College in two years: now what? - delwin
http://delw.in/college-in-two-years-now-what/

======
hardwaresofton
Semi-full disclosure: I was a UT Austin student, just graduated with a CS
degree, Hook 'em

TLDR @ bottom

So you seem to have a really solid plan for your life, but in my humble
opinion, college isn't even about learning, for the most part. It's really
about social interaction. You will pretty much never get the same chance at
unbridled continuous social interaction as college provides. Putting a bunch
of post-pubescent "young-adults" in the same central location for 4 or so
years allows for a lot of crazy things, but more importantly, a lot of bonds,
experiences, etc.

That said, you will also never get the same opportunities in college as you're
going to get abroad. You'll meet really awesome, interesting people
(hopefully), and have a ton of great times. However, the context in which you
meet those people and explore those countries is completely different.

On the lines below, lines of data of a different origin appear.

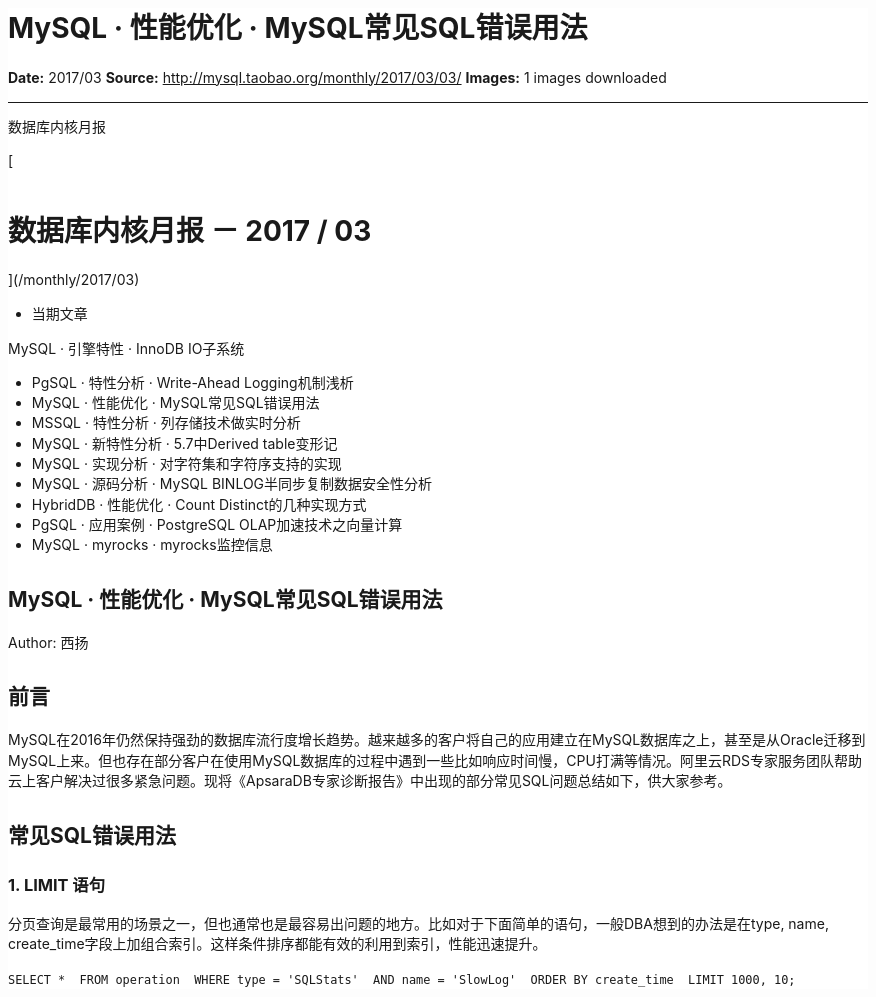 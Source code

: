 # MySQL · 性能优化 · MySQL常见SQL错误用法

**Date:** 2017/03
**Source:** http://mysql.taobao.org/monthly/2017/03/03/
**Images:** 1 images downloaded

---

数据库内核月报

 [
 # 数据库内核月报 － 2017 / 03
 ](/monthly/2017/03)

 * 当期文章

 MySQL · 引擎特性 · InnoDB IO子系统
* PgSQL · 特性分析 · Write-Ahead Logging机制浅析
* MySQL · 性能优化 · MySQL常见SQL错误用法
* MSSQL · 特性分析 · 列存储技术做实时分析
* MySQL · 新特性分析 · 5.7中Derived table变形记
* MySQL · 实现分析 · 对字符集和字符序支持的实现
* MySQL · 源码分析 · MySQL BINLOG半同步复制数据安全性分析
* HybridDB · 性能优化 · Count Distinct的几种实现方式
* PgSQL · 应用案例 · PostgreSQL OLAP加速技术之向量计算
* MySQL · myrocks · myrocks监控信息

 ## MySQL · 性能优化 · MySQL常见SQL错误用法 
 Author: 西扬 

 ## 前言

MySQL在2016年仍然保持强劲的数据库流行度增长趋势。越来越多的客户将自己的应用建立在MySQL数据库之上，甚至是从Oracle迁移到MySQL上来。但也存在部分客户在使用MySQL数据库的过程中遇到一些比如响应时间慢，CPU打满等情况。阿里云RDS专家服务团队帮助云上客户解决过很多紧急问题。现将《ApsaraDB专家诊断报告》中出现的部分常见SQL问题总结如下，供大家参考。

## 常见SQL错误用法

### 1. LIMIT 语句

分页查询是最常用的场景之一，但也通常也是最容易出问题的地方。比如对于下面简单的语句，一般DBA想到的办法是在type, name, create_time字段上加组合索引。这样条件排序都能有效的利用到索引，性能迅速提升。

`SELECT * 
FROM operation 
WHERE type = 'SQLStats' 
 AND name = 'SlowLog' 
ORDER BY create_time 
LIMIT 1000, 10; 
`
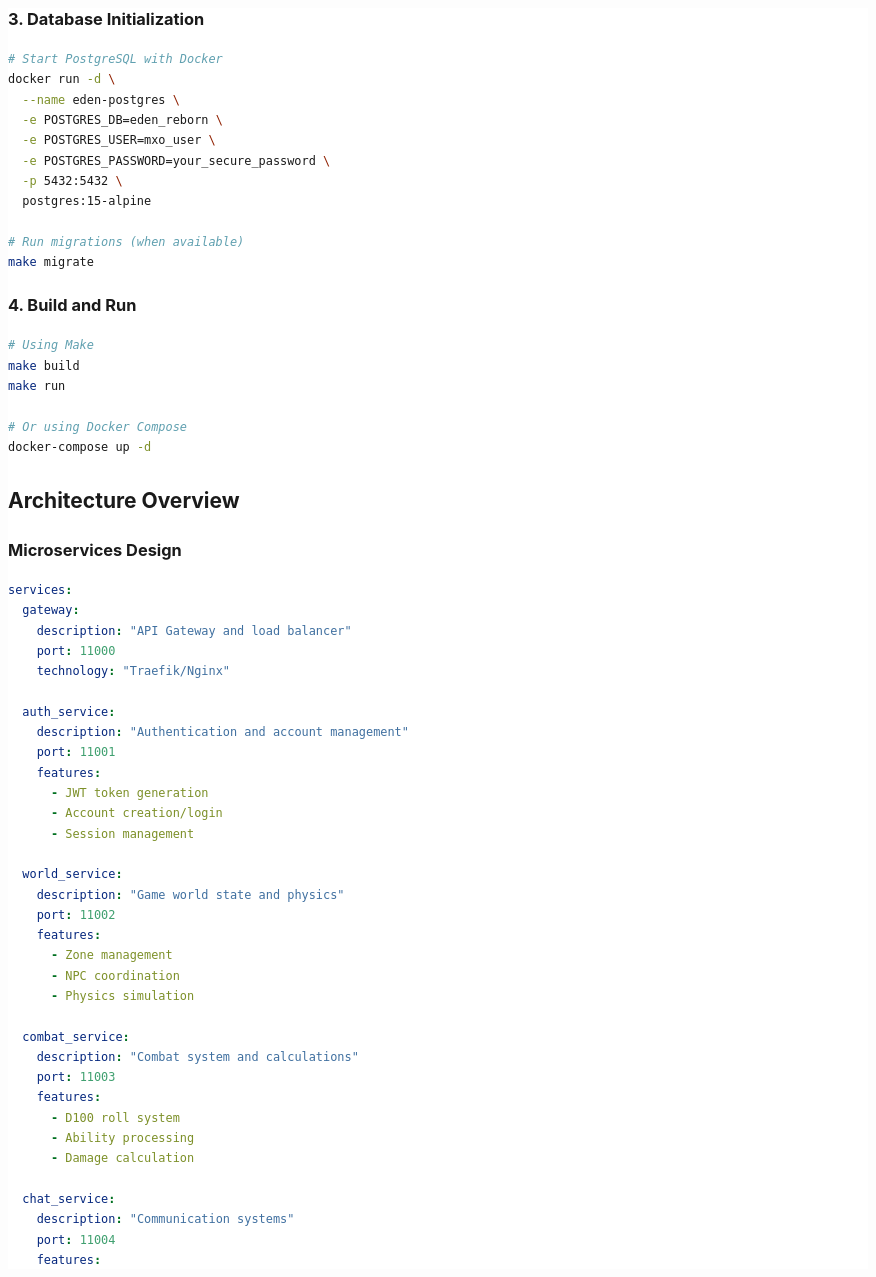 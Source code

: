 ### 3. Database Initialization
```bash
# Start PostgreSQL with Docker
docker run -d \
  --name eden-postgres \
  -e POSTGRES_DB=eden_reborn \
  -e POSTGRES_USER=mxo_user \
  -e POSTGRES_PASSWORD=your_secure_password \
  -p 5432:5432 \
  postgres:15-alpine

# Run migrations (when available)
make migrate
```

### 4. Build and Run
```bash
# Using Make
make build
make run

# Or using Docker Compose
docker-compose up -d
```

## Architecture Overview

### Microservices Design
```yaml
services:
  gateway:
    description: "API Gateway and load balancer"
    port: 11000
    technology: "Traefik/Nginx"
    
  auth_service:
    description: "Authentication and account management"
    port: 11001
    features:
      - JWT token generation
      - Account creation/login
      - Session management
      
  world_service:
    description: "Game world state and physics"
    port: 11002
    features:
      - Zone management
      - NPC coordination
      - Physics simulation
      
  combat_service:
    description: "Combat system and calculations"
    port: 11003
    features:
      - D100 roll system
      - Ability processing
      - Damage calculation
      
  chat_service:
    description: "Communication systems"
    port: 11004
    features:
``` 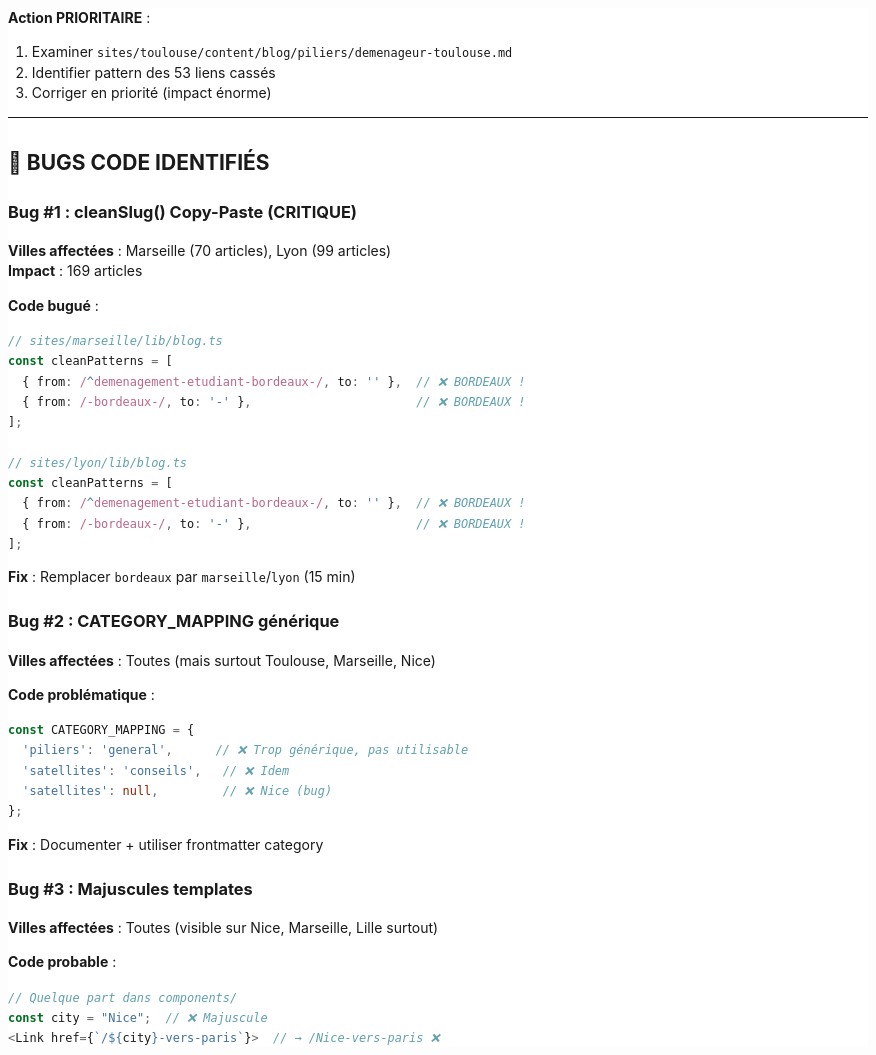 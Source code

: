 **Action PRIORITAIRE** :
1. Examiner `sites/toulouse/content/blog/piliers/demenageur-toulouse.md`
2. Identifier pattern des 53 liens cassés
3. Corriger en priorité (impact énorme)

---

## 🔧 BUGS CODE IDENTIFIÉS

### Bug #1 : cleanSlug() Copy-Paste (CRITIQUE)

**Villes affectées** : Marseille (70 articles), Lyon (99 articles)  
**Impact** : 169 articles

**Code bugué** :
```typescript
// sites/marseille/lib/blog.ts
const cleanPatterns = [
  { from: /^demenagement-etudiant-bordeaux-/, to: '' },  // ❌ BORDEAUX !
  { from: /-bordeaux-/, to: '-' },                       // ❌ BORDEAUX !
];

// sites/lyon/lib/blog.ts
const cleanPatterns = [
  { from: /^demenagement-etudiant-bordeaux-/, to: '' },  // ❌ BORDEAUX !
  { from: /-bordeaux-/, to: '-' },                       // ❌ BORDEAUX !
];
```

**Fix** : Remplacer `bordeaux` par `marseille`/`lyon` (15 min)

### Bug #2 : CATEGORY_MAPPING générique

**Villes affectées** : Toutes (mais surtout Toulouse, Marseille, Nice)

**Code problématique** :
```typescript
const CATEGORY_MAPPING = {
  'piliers': 'general',      // ❌ Trop générique, pas utilisable
  'satellites': 'conseils',   // ❌ Idem
  'satellites': null,         // ❌ Nice (bug)
};
```

**Fix** : Documenter + utiliser frontmatter category

### Bug #3 : Majuscules templates

**Villes affectées** : Toutes (visible sur Nice, Marseille, Lille surtout)

**Code probable** :
```typescript
// Quelque part dans components/
const city = "Nice";  // ❌ Majuscule
<Link href={`/${city}-vers-paris`}>  // → /Nice-vers-paris ❌
```
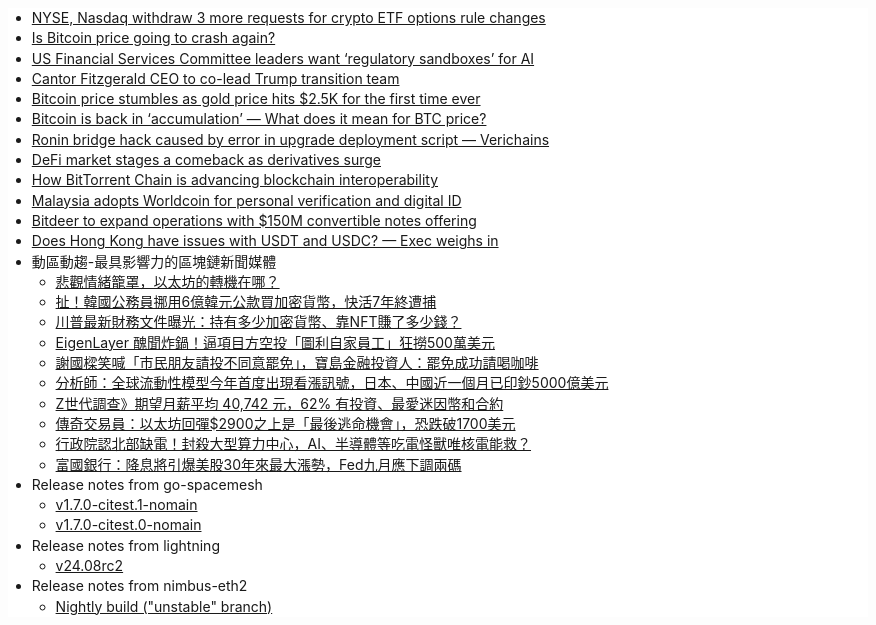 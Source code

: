   - [NYSE, Nasdaq withdraw 3 more requests for crypto ETF options rule changes](https://cointelegraph.com/news/nyse-nasdaq-withdraw-3-more-requests-crypto-etf-options-rule-changes?utm_source=rss_feed&utm_medium=rss&utm_campaign=rss_partner_inbound)
  - [Is Bitcoin price going to crash again?](https://cointelegraph.com/news/is-bitcoin-price-going-to-crash-again?utm_source=rss_feed&utm_medium=rss&utm_campaign=rss_partner_inbound)
  - [US Financial Services Committee leaders want ‘regulatory sandboxes’ for AI](https://cointelegraph.com/news/us-financial-services-committee-leaders-want-regulatory-sandboxes-artificial-intelligence?utm_source=rss_feed&utm_medium=rss&utm_campaign=rss_partner_inbound)
  - [Cantor Fitzgerald CEO to co-lead Trump transition team](https://cointelegraph.com/news/cantor-fitzgerald-trump-transition-team-tether?utm_source=rss_feed&utm_medium=rss&utm_campaign=rss_partner_inbound)
  - [Bitcoin price stumbles as gold price hits $2.5K for the first time ever](https://cointelegraph.com/news/bitcoin-price-stumbles-gold-price-hits-2-5-k-first-time-ever?utm_source=rss_feed&utm_medium=rss&utm_campaign=rss_partner_inbound)
  - [Bitcoin is back in ‘accumulation’ — What does it mean for BTC price?](https://cointelegraph.com/news/bitcoin-back-acccumulation-what-mean-btc-price?utm_source=rss_feed&utm_medium=rss&utm_campaign=rss_partner_inbound)
  - [Ronin bridge hack caused by error in upgrade deployment script — Verichains](https://cointelegraph.com/news/ronin-bridge-hack-upgrade-script-verichains?utm_source=rss_feed&utm_medium=rss&utm_campaign=rss_partner_inbound)
  - [DeFi market stages a comeback as derivatives surge](https://cointelegraph.com/news/defi-market-derivatives-surge-capital-tvl?utm_source=rss_feed&utm_medium=rss&utm_campaign=rss_partner_inbound)
  - [How BitTorrent Chain is advancing blockchain interoperability](https://cointelegraph.com/news/how-bittorrent-chain-is-advancing-blockchain-interoperability?utm_source=rss_feed&utm_medium=rss&utm_campaign=rss_partner_inbound)
  - [Malaysia adopts Worldcoin for personal verification and digital ID](https://cointelegraph.com/news/malaysia-worldcoin-iris-scan-digital-verification?utm_source=rss_feed&utm_medium=rss&utm_campaign=rss_partner_inbound)
  - [Bitdeer to expand operations with $150M convertible notes offering](https://cointelegraph.com/news/bitdeer-150m-notes-offering-expansion-stock-drop?utm_source=rss_feed&utm_medium=rss&utm_campaign=rss_partner_inbound)
  - [Does Hong Kong have issues with USDT and USDC? — Exec weighs in](https://cointelegraph.com/news/hong-kong-usdt-usdc-stablecoin-osl?utm_source=rss_feed&utm_medium=rss&utm_campaign=rss_partner_inbound)
- 動區動趨-最具影響力的區塊鏈新聞媒體
  - [悲觀情緒籠罩，以太坊的轉機在哪？](https://www.blocktempo.com/as-pessimism-spreads-where-is-the-turning-point-for-ethereum/)
  - [扯！韓國公務員挪用6億韓元公款買加密貨幣，快活7年終遭捕](https://www.blocktempo.com/south-korean-civil-servant-arrested-for-embezzling-600-million-won-to-invest-in-cryptocurrency/)
  - [川普最新財務文件曝光：持有多少加密貨幣、靠NFT賺了多少錢？](https://www.blocktempo.com/donald-trump-holds-over-1m-in-ether/)
  - [EigenLayer 醜聞炸鍋！逼項目方空投「圖利自家員工」狂撈500萬美元](https://www.blocktempo.com/eigen-labs-faces-potential-conflict-of-interest/)
  - [謝國樑笑喊「市民朋友請投不同意罷免」，寶島金融投資人：罷免成功請喝咖啡](https://www.blocktempo.com/keelung-major-george-hsieh-recall-vote-is-set/)
  - [分析師：全球流動性模型今年首度出現看漲訊號，日本、中國近一個月已印鈔5000億美元](https://www.blocktempo.com/analysts-say-bitcoin-will-rise-2-3x-this-year/)
  - [Z世代調查》期望月薪平均 40,742 元，62% 有投資、最愛迷因幣和合約](https://www.blocktempo.com/survey-on-gen-zs-job-preferences-and-views-on-money/)
  - [傳奇交易員：以太坊回彈$2900之上是「最後逃命機會」，恐跌破1700美元](https://www.blocktempo.com/eth-price-at-risk-of-a-deeper-correction/)
  - [行政院認北部缺電！封殺大型算力中心，AI、半導體等吃電怪獸唯核電能救？](https://www.blocktempo.com/the-executive-yuan-confirmed-that-there-is-a-power-shortage-in-the-north-is-the-development-of-ai-and-semiconductors-empty-talk/)
  - [富國銀行：降息將引爆美股30年來最大漲勢，Fed九月應下調兩碼](https://www.blocktempo.com/wells-fargo-fed-rate-cuts-to-trigger-biggest-us-stock-rally-in-30-years/)
- Release notes from go-spacemesh
  - [v1.7.0-citest.1-nomain](https://github.com/spacemeshos/go-spacemesh/releases/tag/v1.7.0-citest.1-nomain)
  - [v1.7.0-citest.0-nomain](https://github.com/spacemeshos/go-spacemesh/releases/tag/v1.7.0-citest.0-nomain)
- Release notes from lightning
  - [v24.08rc2](https://github.com/ElementsProject/lightning/releases/tag/v24.08rc2)
- Release notes from nimbus-eth2
  - [Nightly build ("unstable" branch)](https://github.com/status-im/nimbus-eth2/releases/tag/nightly) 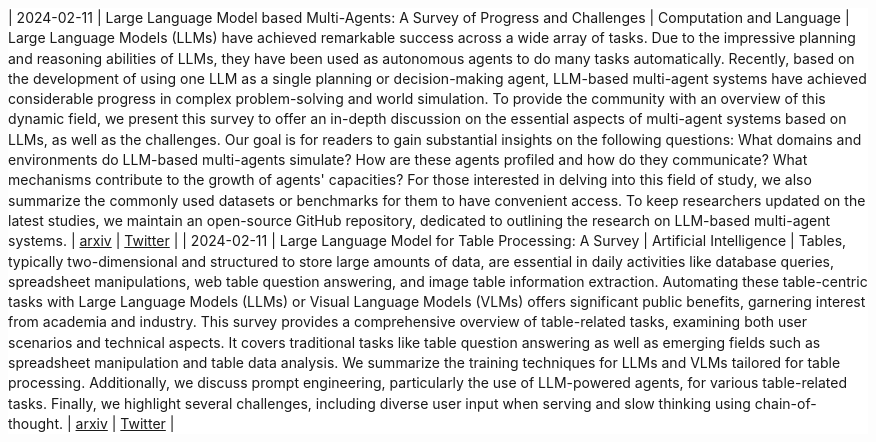 | 2024-02-11 | Large Language Model based Multi-Agents: A Survey of Progress and Challenges                                                               | Computation and Language                     | Large Language Models (LLMs) have achieved remarkable success across a wide array of tasks. Due to the impressive planning and reasoning abilities of LLMs, they have been used as autonomous agents to do many tasks automatically. Recently, based on the development of using one LLM as a single planning or decision-making agent, LLM-based multi-agent systems have achieved considerable progress in complex problem-solving and world simulation. To provide the community with an overview of this dynamic field, we present this survey to offer an in-depth discussion on the essential aspects of multi-agent systems based on LLMs, as well as the challenges. Our goal is for readers to gain substantial insights on the following questions: What domains and environments do LLM-based multi-agents simulate? How are these agents profiled and how do they communicate? What mechanisms contribute to the growth of agents' capacities? For those interested in delving into this field of study, we also summarize the commonly used datasets or benchmarks for them to have convenient access. To keep researchers updated on the latest studies, we maintain an open-source GitHub repository, dedicated to outlining the research on LLM-based multi-agent systems.                                                                                                                                                                                                                                                                                                                                                                                                                                                                                                                                                                                                                                                                                                    | [arxiv](https://arxiv.org/pdf/2402.01680)   | [Twitter](https://x.com/omarsar0/status/1754710117734375429?s=20)        |
| 2024-02-11 | Large Language Model for Table Processing: A Survey                                                                                        | Artificial Intelligence                      | Tables, typically two-dimensional and structured to store large amounts of data, are essential in daily activities like database queries, spreadsheet manipulations, web table question answering, and image table information extraction. Automating these table-centric tasks with Large Language Models (LLMs) or Visual Language Models (VLMs) offers significant public benefits, garnering interest from academia and industry. This survey provides a comprehensive overview of table-related tasks, examining both user scenarios and technical aspects. It covers traditional tasks like table question answering as well as emerging fields such as spreadsheet manipulation and table data analysis. We summarize the training techniques for LLMs and VLMs tailored for table processing. Additionally, we discuss prompt engineering, particularly the use of LLM-powered agents, for various table-related tasks. Finally, we highlight several challenges, including diverse user input when serving and slow thinking using chain-of-thought.                                                                                                                                                                                                                                                                                                                                                                                                                                                                                                                                                                                                                                                                                                                                                                                                                                                                                                                                 | [arxiv](https://arxiv.org/pdf/2402.05121)   | [Twitter](https://x.com/omarsar0/status/1755789530710339788?s=20)        |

Let me illustrate (and hopefully make my point more believable) with an
example. I have studied abroad in Japan -- it is by far the easiest, most
carefree way to get there, and stay there (if only for a while). I speak
pretty good japanese, but what stuck with me most is that the country can be
VERY lonely if you don't have some way to make friends (this applies to any
country), and the social skills you learn in college go a LONG way in making
that easier, and if you had gone in college, that same young-people-in-an-
enclosed-area dynamic would have done wonders in gathering people around you
that were similar, and you could easily befriend. When I studied abroad, I met
people from ALL over
(london,ireland,germany,vietnam,china,korea,americans,spanish), and many of
them I actually still like and maintain contact with. My fear is that you
won't have such a good chance of that experience by getting out of college so
early /quickly.

At this point, there's not really much you can do about that, though I would
suggest that somehow you utilize the school to travel. It will be much
cheaper, and much more manageable, you'll have more resources, etc.

Also, on a less touchy-feely note, you should have stuck it out for that CS
degree. UT Austin is a pretty highly ranked CS school, and the curriculum
really isn't even impossible. It's super doable, and if you can stick out (and
learn) the theory, the degree is worth alot (trust me, I'm very very
comfortably employed now, and it wasn't very hard).

Also, to accomplish your goal, there are a lot of people who do the whole
work-x-months, travel-x-months. If you are up front with this, you might be
able to find some companies who really need help, and they will hire you. Of
course, this would be easier with a CS degree.

In general -- you know what you want, which is good (I've never not known what
I wanted either, all I ever wanted was to program computers) -- but be careful
not to miss out on the stuff that you didn't know you wanted. My parents are
the ones that pushed me to go abroad (literally, they wanted me to just "go
somewhere", while I was in school because they know the school would help
subsidize and stabilize everything), and they were so right in their decision,
as parents often are. On paper, the decision looks like a bad one: delay my
graduation, stop me from getting on with my life for a whole year, disable me
from doing any CS (there weren't any CS courses I could take while abroad).
But, the experience was one I would redo every single time.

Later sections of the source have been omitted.